Does anyone else never get invited to go anywhere? But too afraid to ask someone if they want to meet you because your not sure if they actually like you, it's really starting to get to me. I can't be the only one who is too afraid just to ask ?


----------



## mlrx (Oct 16, 2014)

i am in the exact same boat as you

i used to be the one making the effort to make plans and stuff but i just couldn't be bothered anymore
now i sit in my room lonely every night

hey, that's life


----------



## SofaKing (May 9, 2014)

Yup...I resemble this. My phone never rings from the same people who'll meet me if I ask. I'm not afraid, but ask very rarely. Months go by.


----------



## dontbelong (Oct 16, 2014)

*same situation*

I don't get invited out because of losing my friends or just from canceling to many times. If I was told by a woman that she liked me I would still assume that it was not ment in that way and would not call missing any chance.


----------



## 8888 (Oct 16, 2014)

Same thing happens to me.


----------



## MildSA (Sep 29, 2014)

The easiest way to socialize for me was by playing pick-up sports. It's a bunch of strangers playing sports together....pretty inviting & nothing formal about it.


----------



## adelaidia (Oct 17, 2014)

Yeah in high school I had this super fake group of friends who would always do things without me and never accepted my invitations to do anything. Dropped them real quick.


----------



## visualkeirockstar (Aug 5, 2012)

Don't care anymore. I like to do my own thing.


----------



## cherryboom (Jun 14, 2012)

Ind said:


> Does anyone else never get invited to go anywhere? But too afraid to ask someone if they want to meet you because your not sure if they actually like you, it's really starting to get to me. I can't be the only one who is too afraid just to ask ?

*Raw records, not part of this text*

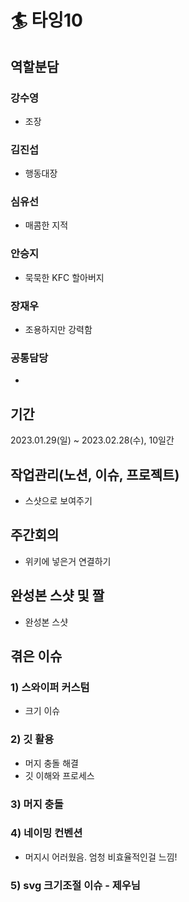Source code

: # 🏄 타잉10

## 역할분담

### 강수영
- 조장

### 김진섭
- 행동대장

### 심유선
- 매콤한 지적

### 안승지
- 묵묵한 KFC 할아버지

### 장재우
- 조용하지만 강력함

### 공통담당
- 

## 기간
2023.01.29(일) ~ 2023.02.28(수), 10일간

## 작업관리(노션, 이슈, 프로젝트)
- 스샷으로 보여주기

## 주간회의
- 위키에 넣은거 연결하기

## 완성본 스샷 및 짤
- 완성본 스샷

## 겪은 이슈
### 1) 스와이퍼 커스텀
- 크기 이슈

### 2) 깃 활용
- 머지 충돌 해결
- 깃 이해와 프로세스

### 3) 머지 충돌

### 4) 네이밍 컨벤션 
- 머지시 어러웠음. 엄청 비효율적인걸 느낌!

### 5) svg 크기조절 이슈 - 제우님
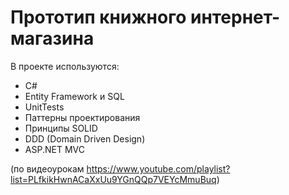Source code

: # Прототип книжного интернет-магазина
В проекте используются:
* C#
* Entity Framework и SQL
* UnitTests
* Паттерны проектирования
* Принципы SOLID
* DDD (Domain Driven Design)
* ASP.NET MVC
  
(по видеоурокам https://www.youtube.com/playlist?list=PLfkikHwnACaXxUu9YGnQQp7VEYcMmuBuq)
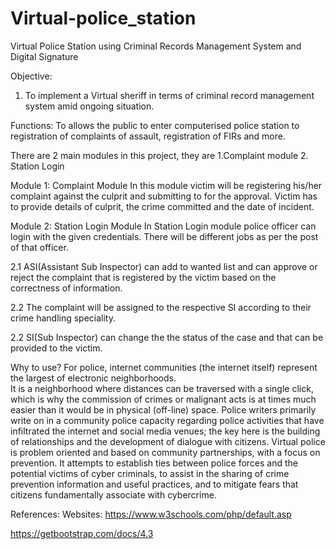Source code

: # Virtual-police_station
Virtual Police Station using Criminal Records Management System and Digital Signature 

Objective:
1. To implement a Virtual sheriff in terms of criminal record management system amid ongoing situation.

Functions:
To allows the public to enter computerised police station to registration of complaints of assault, registration of FIRs and more.

There are  2 main modules in this project, they are 
	1.Complaint module 
	2. Station Login

Module 1: Complaint Module
	In this module victim will be registering his/her complaint against
the culprit and submitting to for the approval. Victim has to provide details of culprit, the crime committed and the date of incident.
 
Module 2: Station Login Module
	In Station Login module police officer can login with the given credentials. There will be different jobs as per the post of that officer.

2.1 ASI(Assistant Sub Inspector) can add to wanted list and can approve or reject the complaint that is registered by the victim based on the correctness of information.

2.2 The complaint will be assigned to the respective SI according to their crime handling speciality.

2.2 SI(Sub Inspector) can change the the status of the case and that can be provided to the victim.

Why to use?
For  police,  internet  communities  (the  internet  itself) represent  the  largest  of  electronic  neighborhoods.  
It  is  a neighborhood where distances can  be traversed with a single click, which is why the commission of crimes or malignant acts is at times much easier than it would 
be in physical (off-line) space.
Police writers primarily write on in a community police capacity  regarding  police  activities  that  have  infiltrated  the internet   and  social  media  venues;
the  key  here  is  the building of relationships and the development of dialogue with citizens.  Virtual  police  is  problem  oriented  and  based  on community  partnerships,
with  a  focus  on  prevention.  It attempts  to  establish  ties  between  police  forces  and  the potential victims of cyber criminals, to assist in the sharing of crime 
prevention  information  and  useful  practices,  and  to mitigate  fears  that  citizens  fundamentally  associate  with cybercrime.

References:
Websites:
https://www.w3schools.com/php/default.asp

https://getbootstrap.com/docs/4.3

Me too there's some nice people in my course but they either live at home and don't have time to hang out or they are already buddied up with people in their halls so I don't tend to ask very much. Not only that I don't ask much as I'm terrified of humiliating myself if they say no.

As for the people in my halls on my corridor they don't even speak to me. They are always in and out of each others' rooms and going out with each other and I am never invited it makes me sad


----------